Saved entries
=-=-=-=-=
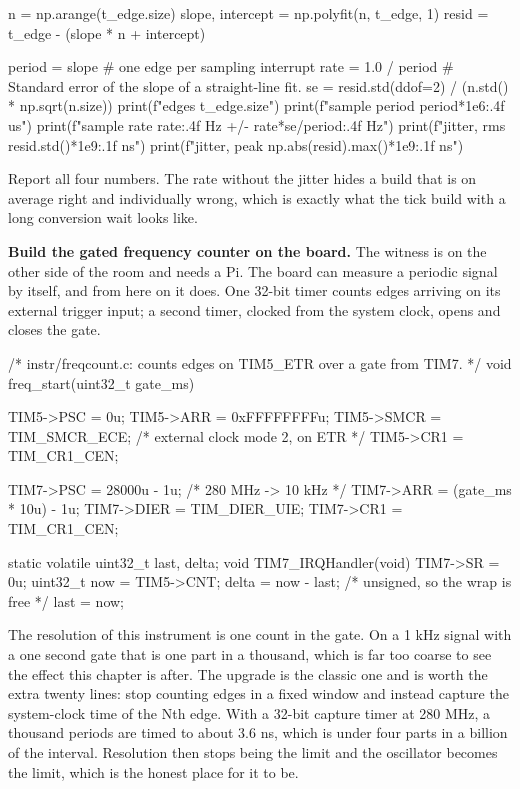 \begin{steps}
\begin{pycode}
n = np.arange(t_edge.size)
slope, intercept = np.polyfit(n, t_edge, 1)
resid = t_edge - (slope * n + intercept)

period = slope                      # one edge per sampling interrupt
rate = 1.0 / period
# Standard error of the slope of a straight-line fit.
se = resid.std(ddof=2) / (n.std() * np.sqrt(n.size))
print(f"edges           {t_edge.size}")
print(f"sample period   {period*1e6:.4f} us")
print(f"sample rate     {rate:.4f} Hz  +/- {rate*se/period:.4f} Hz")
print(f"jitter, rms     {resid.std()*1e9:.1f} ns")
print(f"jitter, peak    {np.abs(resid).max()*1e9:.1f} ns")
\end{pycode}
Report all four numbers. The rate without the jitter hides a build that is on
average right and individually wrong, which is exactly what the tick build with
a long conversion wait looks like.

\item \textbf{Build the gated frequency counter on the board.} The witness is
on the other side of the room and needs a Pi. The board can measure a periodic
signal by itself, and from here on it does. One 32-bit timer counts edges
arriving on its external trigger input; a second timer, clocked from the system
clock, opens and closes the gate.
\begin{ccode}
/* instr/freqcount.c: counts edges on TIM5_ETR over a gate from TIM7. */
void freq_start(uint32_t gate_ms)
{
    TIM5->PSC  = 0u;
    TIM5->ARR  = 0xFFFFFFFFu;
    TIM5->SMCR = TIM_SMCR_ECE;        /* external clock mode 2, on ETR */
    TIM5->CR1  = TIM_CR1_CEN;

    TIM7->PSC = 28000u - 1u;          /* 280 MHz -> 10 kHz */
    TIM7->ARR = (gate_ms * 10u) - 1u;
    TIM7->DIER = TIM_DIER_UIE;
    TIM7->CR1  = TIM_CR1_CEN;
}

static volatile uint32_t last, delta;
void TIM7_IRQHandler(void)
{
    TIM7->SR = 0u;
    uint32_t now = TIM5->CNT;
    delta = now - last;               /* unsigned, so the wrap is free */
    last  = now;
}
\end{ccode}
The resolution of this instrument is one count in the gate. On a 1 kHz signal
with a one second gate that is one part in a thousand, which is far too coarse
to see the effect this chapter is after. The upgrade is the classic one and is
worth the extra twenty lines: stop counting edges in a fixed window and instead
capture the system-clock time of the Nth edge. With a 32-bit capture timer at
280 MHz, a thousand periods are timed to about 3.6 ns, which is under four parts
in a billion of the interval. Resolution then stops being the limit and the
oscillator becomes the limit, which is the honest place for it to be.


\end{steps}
=-=-=-=-=
Work to complete - Reproduce each line above that contains "edges".

Solution for this exercise -
print(f"edges           {t_edge.size}")
signal by itself, and from here on it does. One 32-bit timer counts edges
/* instr/freqcount.c: counts edges on TIM5_ETR over a gate from TIM7. */
worth the extra twenty lines: stop counting edges in a fixed window and instead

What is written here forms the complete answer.